In the wonderful opening scenes of the new King Kong, director Peter Jackson recalls the Depression era of the original 1933 movie and he follows the basic story line. But Jackson, director of Lord of the Rings trilogy and his technicians make the new King Kong a feast of special visual special effects – some might say to excess.

Adhering to the 1933 story by Merian C. Cooper and Ernest B. Schoedsack, the driven Orson Welles-like filmmaker Carl Denham (played with intensity by Jack Black) hires a tramp steamer to the mysterious South Seas. Hoping to turn out an adventure/travelogue, he persuades a hungry unemployed vaudeville performer Ann Darrow (the fabulous Naomi Watts) to come along and play opposite B-movie star Bruce Baxter (Kyle Chandler romping through the part). He kidnaps the bookish playwright Jack Driscoll (Adrien Brody) and, lacking an extra cabin, installs him in a cage meant for dangerous animals where he hammers out his script.
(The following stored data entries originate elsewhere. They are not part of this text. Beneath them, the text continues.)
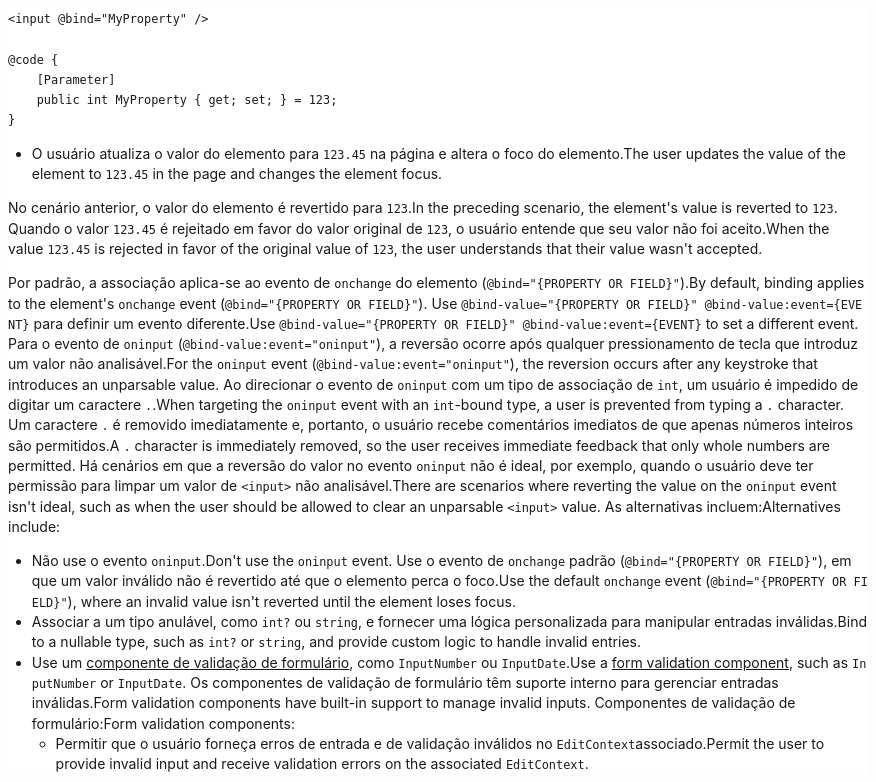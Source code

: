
   ```cshtml
  <input @bind="MyProperty" />

  @code {
      [Parameter]
      public int MyProperty { get; set; } = 123;
  }
  ```
* <span data-ttu-id="d37ed-244">O usuário atualiza o valor do elemento para `123.45` na página e altera o foco do elemento.</span><span class="sxs-lookup"><span data-stu-id="d37ed-244">The user updates the value of the element to `123.45` in the page and changes the element focus.</span></span>

<span data-ttu-id="d37ed-245">No cenário anterior, o valor do elemento é revertido para `123`.</span><span class="sxs-lookup"><span data-stu-id="d37ed-245">In the preceding scenario, the element's value is reverted to `123`.</span></span> <span data-ttu-id="d37ed-246">Quando o valor `123.45` é rejeitado em favor do valor original de `123`, o usuário entende que seu valor não foi aceito.</span><span class="sxs-lookup"><span data-stu-id="d37ed-246">When the value `123.45` is rejected in favor of the original value of `123`, the user understands that their value wasn't accepted.</span></span>

<span data-ttu-id="d37ed-247">Por padrão, a associação aplica-se ao evento de `onchange` do elemento (`@bind="{PROPERTY OR FIELD}"`).</span><span class="sxs-lookup"><span data-stu-id="d37ed-247">By default, binding applies to the element's `onchange` event (`@bind="{PROPERTY OR FIELD}"`).</span></span> <span data-ttu-id="d37ed-248">Use `@bind-value="{PROPERTY OR FIELD}" @bind-value:event={EVENT}` para definir um evento diferente.</span><span class="sxs-lookup"><span data-stu-id="d37ed-248">Use `@bind-value="{PROPERTY OR FIELD}" @bind-value:event={EVENT}` to set a different event.</span></span> <span data-ttu-id="d37ed-249">Para o evento de `oninput` (`@bind-value:event="oninput"`), a reversão ocorre após qualquer pressionamento de tecla que introduz um valor não analisável.</span><span class="sxs-lookup"><span data-stu-id="d37ed-249">For the `oninput` event (`@bind-value:event="oninput"`), the reversion occurs after any keystroke that introduces an unparsable value.</span></span> <span data-ttu-id="d37ed-250">Ao direcionar o evento de `oninput` com um tipo de associação de `int`, um usuário é impedido de digitar um caractere `.`.</span><span class="sxs-lookup"><span data-stu-id="d37ed-250">When targeting the `oninput` event with an `int`-bound type, a user is prevented from typing a `.` character.</span></span> <span data-ttu-id="d37ed-251">Um caractere `.` é removido imediatamente e, portanto, o usuário recebe comentários imediatos de que apenas números inteiros são permitidos.</span><span class="sxs-lookup"><span data-stu-id="d37ed-251">A `.` character is immediately removed, so the user receives immediate feedback that only whole numbers are permitted.</span></span> <span data-ttu-id="d37ed-252">Há cenários em que a reversão do valor no evento `oninput` não é ideal, por exemplo, quando o usuário deve ter permissão para limpar um valor de `<input>` não analisável.</span><span class="sxs-lookup"><span data-stu-id="d37ed-252">There are scenarios where reverting the value on the `oninput` event isn't ideal, such as when the user should be allowed to clear an unparsable `<input>` value.</span></span> <span data-ttu-id="d37ed-253">As alternativas incluem:</span><span class="sxs-lookup"><span data-stu-id="d37ed-253">Alternatives include:</span></span>

* <span data-ttu-id="d37ed-254">Não use o evento `oninput`.</span><span class="sxs-lookup"><span data-stu-id="d37ed-254">Don't use the `oninput` event.</span></span> <span data-ttu-id="d37ed-255">Use o evento de `onchange` padrão (`@bind="{PROPERTY OR FIELD}"`), em que um valor inválido não é revertido até que o elemento perca o foco.</span><span class="sxs-lookup"><span data-stu-id="d37ed-255">Use the default `onchange` event (`@bind="{PROPERTY OR FIELD}"`), where an invalid value isn't reverted until the element loses focus.</span></span>
* <span data-ttu-id="d37ed-256">Associar a um tipo anulável, como `int?` ou `string`, e fornecer uma lógica personalizada para manipular entradas inválidas.</span><span class="sxs-lookup"><span data-stu-id="d37ed-256">Bind to a nullable type, such as `int?` or `string`, and provide custom logic to handle invalid entries.</span></span>
* <span data-ttu-id="d37ed-257">Use um [componente de validação de formulário](xref:blazor/forms-validation), como `InputNumber` ou `InputDate`.</span><span class="sxs-lookup"><span data-stu-id="d37ed-257">Use a [form validation component](xref:blazor/forms-validation), such as `InputNumber` or `InputDate`.</span></span> <span data-ttu-id="d37ed-258">Os componentes de validação de formulário têm suporte interno para gerenciar entradas inválidas.</span><span class="sxs-lookup"><span data-stu-id="d37ed-258">Form validation components have built-in support to manage invalid inputs.</span></span> <span data-ttu-id="d37ed-259">Componentes de validação de formulário:</span><span class="sxs-lookup"><span data-stu-id="d37ed-259">Form validation components:</span></span>
  * <span data-ttu-id="d37ed-260">Permitir que o usuário forneça erros de entrada e de validação inválidos no `EditContext`associado.</span><span class="sxs-lookup"><span data-stu-id="d37ed-260">Permit the user to provide invalid input and receive validation errors on the associated `EditContext`.</span></span>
When Capt. Englehorn (Thomas Kretschmann) and crew exchange fearful glances, and the background music swells, eventually the ship runs aground on Skull Island where they encounter the remains of an ancient civilization, dinosaurs, giant roaches, other creepy crawly foliage, and hostile islanders who capture Anne as a sacrifice to the great ape, Kong (the wonderful Andy Serkis.) At first Kong considers snacking on her, but desperate to save her life, she performs vaudeville routines for the gorilla. Clearly, amused, he warms to her and she learns to sit in one of his gentle hands. She enjoys the view, especially the ravishing sunsets. They develop real feelings for each.

Later back in New York, she doesn’t want to give him up. She must however – atop the Empire State Building where he is fired on and dies. In the final moments, there is a real sense of tragedy as the giant ape comes to his inevitable death. Writer Driscoll consoles Ann.

The excellent set, evoking Depression era Manhattan, designed by Grant Major, occupied seven acres of the New Zealand film studio. (PPG-13; 188 minutes).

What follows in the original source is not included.